Translational Data Science in Population Health

  • 1. Leiden University


This work reaffirms translational data science as an independent discipline. It explains the why, how and what. The overarching storyline runs from conceptual science policy to unruly implementation in daily practice. The Cross-Industry Standard Process for Data Mining (CRISP-DM) process offers a multi-layered and cyclic step-by-step guideline for carrying out each data analysis task within each phase of the translational data science process in a standardised and already proven manner. Each phase introduces several relevant research areas of interest to illustrate the rich academic opportunities within translational data science.
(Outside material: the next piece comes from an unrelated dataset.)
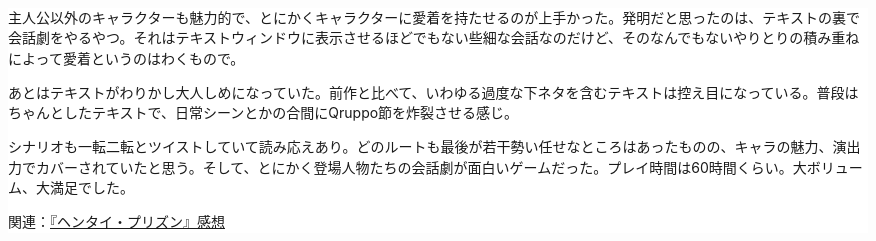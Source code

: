 主人公以外のキャラクターも魅力的で、とにかくキャラクターに愛着を持たせるのが上手かった。発明だと思ったのは、テキストの裏で会話劇をやるやつ。それはテキストウィンドウに表示させるほどでもない些細な会話なのだけど、そのなんでもないやりとりの積み重ねによって愛着というのはわくもので。

あとはテキストがわりかし大人しめになっていた。前作と比べて、いわゆる過度な下ネタを含むテキストは控え目になっている。普段はちゃんとしたテキストで、日常シーンとかの合間にQruppo節を炸裂させる感じ。

シナリオも一転二転とツイストしていて読み応えあり。どのルートも最後が若干勢い任せなところはあったものの、キャラの魅力、演出力でカバーされていたと思う。そして、とにかく登場人物たちの会話劇が面白いゲームだった。プレイ時間は60時間くらい。大ボリューム、大満足でした。

関連：[『ヘンタイ・プリズン』感想](https://hukurouo.com/articles/2022-02-26-hentai-prison)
First, we need to better and explicitly understand the application domain under investigation, because we want to proceed on the basis of practical use considerations. Second, the necessary data is collected, described, interactively explored and its data quality assessed, to experientially observe the value variety within the data. Third, we make all necessary data preparations to be able to carry out the subsequent data analysis. Fourth, we select and run the most suitable algorithms for each analysis objective and technically evaluate their performances. Fifth, we assess the extent to which the data model can be meaningfully interpreted to address the practical use considerations. Sixth and finally, we implement the prediction model for use in daily practices, and a better fundamental understanding of the exact behaviour of the data analysis technique in a real-world scenario.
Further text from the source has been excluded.